Rob Fox

Posted on Feb 27

Your AI Agent Is Available, Fast, and Making Terrible Decisions

#agents #ai #softwareengineering #sre

Your code review bot has 99.9% availability. Median response time is under two seconds. It hasn't thrown an error in weeks.

It's also approving PRs with critical security vulnerabilities, rejecting clean code because it doesn't like the variable names, and your senior engineers are quietly overriding it dozens of times a day. Nobody's tracking that. Nobody even has a dashboard for it.

This is the state of AI reliability in 2026: we're measuring the system, not the judgment.

The Widening Gap

SLOs have been the gold standard for service reliability since the Google SRE handbook popularised them nearly a decade ago. Availability. Latency. Error rate. Throughput. These metrics tell you whether a service is up and responsive. They're essential. They're also completely insufficient for AI systems that make decisions.

Consider the systems being deployed right now: code-review bots that approve or reject PRs, content moderators that publish or flag posts, fraud detectors that allow or block transactions, triage agents that route incidents to teams. These are binary decision-makers embedded in critical workflows.

Every existing observability tool monitors the same things: token usage, latency, cost per request, trace depth, error rates. Langfuse, Arize Phoenix, Datadog LLM Observability, LangSmith, Braintrust: they all give you operational metrics. Some offer evaluation frameworks. None of them answer the question that actually matters: is this agent making good decisions in production, right now, continuously?

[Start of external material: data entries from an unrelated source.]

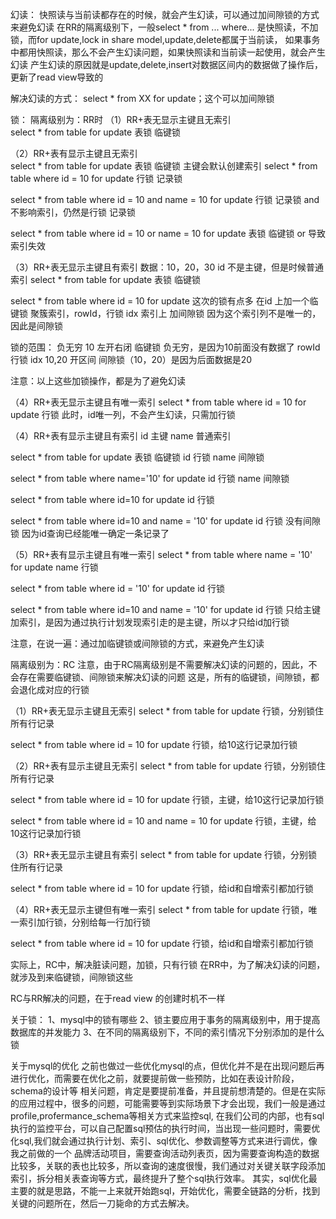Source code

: 幻读：
快照读与当前读都存在的时候，就会产生幻读，可以通过加间隙锁的方式来避免幻读
在RR的隔离级别下，一般select * from ... where... 是快照读，不加锁，而for update,lock in share model,update,delete都属于当前读，
如果事务中都用快照读，那么不会产生幻读问题，如果快照读和当前读一起使用，就会产生幻读
产生幻读的原因就是update,delete,insert对数据区间内的数据做了操作后，更新了read view导致的

解决幻读的方式：
select * from XX for update；这个可以加间隙锁


锁：
隔离级别为：RR时
（1）RR+表无显示主键且无索引  
select * from table for update 表锁 临键锁


（2）RR+表有显示主键且无索引  
select * from table for update 表锁 临键锁
主键会默认创建索引
select * from table where id = 10 for update 行锁  记录锁

select * from table where id = 10 and name = 10 for update 行锁  记录锁
and不影响索引，仍然是行锁 记录锁

select * from table where id = 10 or name = 10 for update 表锁 临键锁 
or 导致索引失效


（3）RR+表无显示主键且有索引
数据：10，20，30
id 不是主键，但是时候普通索引
select * from table for update 表锁 临键锁

select * from table where id = 10 for update 
这次的锁有点多
在id 上加一个临键锁
聚簇索引，rowId，行锁
idx 索引上 加间隙锁 因为这个索引列不是唯一的，因此是间隙锁

锁的范围：
负无穷  10 左开右闭 临键锁 负无穷，是因为10前面没有数据了
rowId 行锁
idx 10,20 开区间 间隙锁（10，20）是因为后面数据是20

注意：以上这些加锁操作，都是为了避免幻读

（4）RR+表无显示主键且有唯一索引
select * from table where id = 10 for update  行锁 
此时，id唯一列，不会产生幻读，只需加行锁


（4）RR+表有显示主键且有索引
id 主键
name 普通索引

select * from table for update
表锁 临键锁
id 行锁
name 间隙锁


select * from table where name='10' for update
id 行锁
name 间隙锁


select * from table where id=10 for update
id 行锁


select * from table where id=10 and name = '10' for update
id  行锁
没有间隙锁
因为id查询已经能唯一确定一条记录了


（5）RR+表有显示主键且有唯一索引
select * from table where  name = '10' for update
name 行锁

select * from table where  id = '10' for update
id 行锁


select * from table where id=10 and name = '10' for update
id 行锁
只给主键加索引，是因为通过执行计划发现索引走的是主键，所以才只给id加行锁

注意，在说一遍：通过加临键锁或间隙锁的方式，来避免产生幻读


隔离级别为：RC
注意，由于RC隔离级别是不需要解决幻读的问题的，因此，不会存在需要临键锁、间隙锁来解决幻读的问题
这是，所有的临键锁，间隙锁，都会退化成对应的行锁

（1）RR+表无显示主键且无索引
select * from table  for update
行锁，分别锁住所有行记录

select * from table where id = 10  for update
行锁，给10这行记录加行锁


（2）RR+表有显示主键且无索引
select * from table  for update
行锁，分别锁住所有行记录

select * from table where id = 10  for update
行锁，主键，给10这行记录加行锁

select * from table where id = 10 and name = 10  for update
行锁，主键，给10这行记录加行锁

（3）RR+表无显示主键且有索引
select * from table  for update
行锁，分别锁住所有行记录

select * from table where id = 10  for update
行锁，给id和自增索引都加行锁


（4）RR+表无显示主键但有唯一索引
select * from table  for update
行锁，唯一索引加行锁，分别给每一行加行锁

select * from table where id = 10  for update
行锁，给id和自增索引都加行锁

实际上，RC中，解决脏读问题，加锁，只有行锁
在RR中，为了解决幻读的问题，就涉及到来临键锁，间隙锁这些

RC与RR解决的问题，在于read view 的创建时机不一样


关于锁：
1、mysql中的锁有哪些
2、锁主要应用于事务的隔离级别中，用于提高数据库的并发能力
3、在不同的隔离级别下，不同的索引情况下分别添加的是什么锁

关于mysql的优化
之前也做过一些优化mysql的点，但优化并不是在出现问题后再进行优化，而需要在优化之前，就要提前做一些预防，比如在表设计阶段，schema的设计等
相关问题，肯定是要提前准备，并且提前想清楚的。但是在实际的应用过程中，很多的问题，可能需要等到实际场景下才会出现，我们一般是通过profile,profermance_schema等相关方式来监控sql,
在我们公司的内部，也有sql执行的监控平台，可以自己配置sql预估的执行时间，当出现一些问题时，需要优化sql,我们就会通过执行计划、索引、sql优化、参数调整等方式来进行调优，像我之前做的一个
品牌活动项目，需要查询活动列表页，因为需要查询构造的数据比较多，关联的表也比较多，所以查询的速度很慢，我们通过对关键关联字段添加索引，拆分相关表查询等方式，最终提升了整个sql执行效率。
其实，sql优化最主要的就是思路，不能一上来就开始跑sql，开始优化，需要全链路的分析，找到关键的问题所在，然后一刀毙命的方式去解决。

That's the gap. And it's growing wider every week as teams deploy more autonomous systems into production.

What a Judgment SLO Looks Like

I've been building reliability tooling for a while now, first NthLayer, then the OpenSRM specification. The further I get into AI systems, the more I realise we need a new category of SLO entirely. Not a replacement for availability and latency, but an addition to them.

I'm calling them judgment SLOs. They measure decision quality the same way traditional SLOs measure system health: as a target, over a window, with an error budget.

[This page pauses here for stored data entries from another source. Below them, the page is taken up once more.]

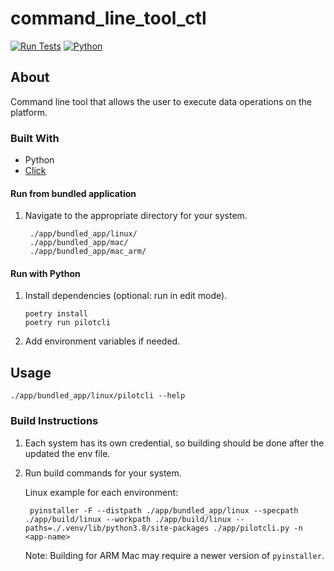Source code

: # command_line_tool_ctl

[![Run Tests](https://github.com/PilotDataPlatform/cli/actions/workflows/run-tests.yml/badge.svg?branch=develop)](https://github.com/PilotDataPlatform/cli/actions/workflows/run-tests.yml)
[![Python](https://img.shields.io/badge/python-3.7-brightgreen.svg)](https://www.python.org/)

## About
Command line tool that allows the user to execute data operations on the platform.
### Built With
- Python
- [Click](https://click.palletsprojects.com/en/8.0.x/)


#### Run from bundled application
1. Navigate to the appropriate directory for your system.

        ./app/bundled_app/linux/
        ./app/bundled_app/mac/
        ./app/bundled_app/mac_arm/

#### Run with Python
1. Install dependencies (optional: run in edit mode).

       poetry install
       poetry run pilotcli

2. Add environment variables if needed.

## Usage

    ./app/bundled_app/linux/pilotcli --help

### Build Instructions
1. Each system has its own credential, so building should be done after the updated the env file.
2. Run build commands for your system.

    Linux example for each environment:

        pyinstaller -F --distpath ./app/bundled_app/linux --specpath ./app/build/linux --workpath ./app/build/linux --paths=./.venv/lib/python3.8/site-packages ./app/pilotcli.py -n <app-name>

    Note: Building for ARM Mac may require a newer version of `pyinstaller`.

The key insight is that you don't need ground-truth labels to measure decision quality. You need human overrides. This is the Human-in-the-Loop (HITL) that you've likely read about in many AI articles and whitepapers.

Reversal Rate: The Metric That Already Exists in Your Data

Every AI decision system with a human in the loop already has this signal. The AI says approve, a human says reject. The AI flags content, a human unflags it. The AI blocks a transaction, a human allows it through. These are reversals, meaning cases where a human reviewed the AI's decision and disagreed with the action it took.

Reversal rate is the percentage of AI decisions that get overridden by humans within an observation window:

reversal_rate = human_overrides / total_ai_decisions (over observation_period)

This metric is powerful for three reasons. First, it requires zero labelling infrastructure. You don't need a ground-truth dataset. You don't need an ML pipeline. You just need to track two events: 'AI made a decision' and 'human changed it.' Second, it uses human judgment as the quality signal. In most production systems, when a human overrides an AI, the human is right. Not always, but often enough that the override rate is a meaningful quality indicator. Third, it's measurable today. If you have any kind of human review process, you already have this data. You're just not treating it as an SLO.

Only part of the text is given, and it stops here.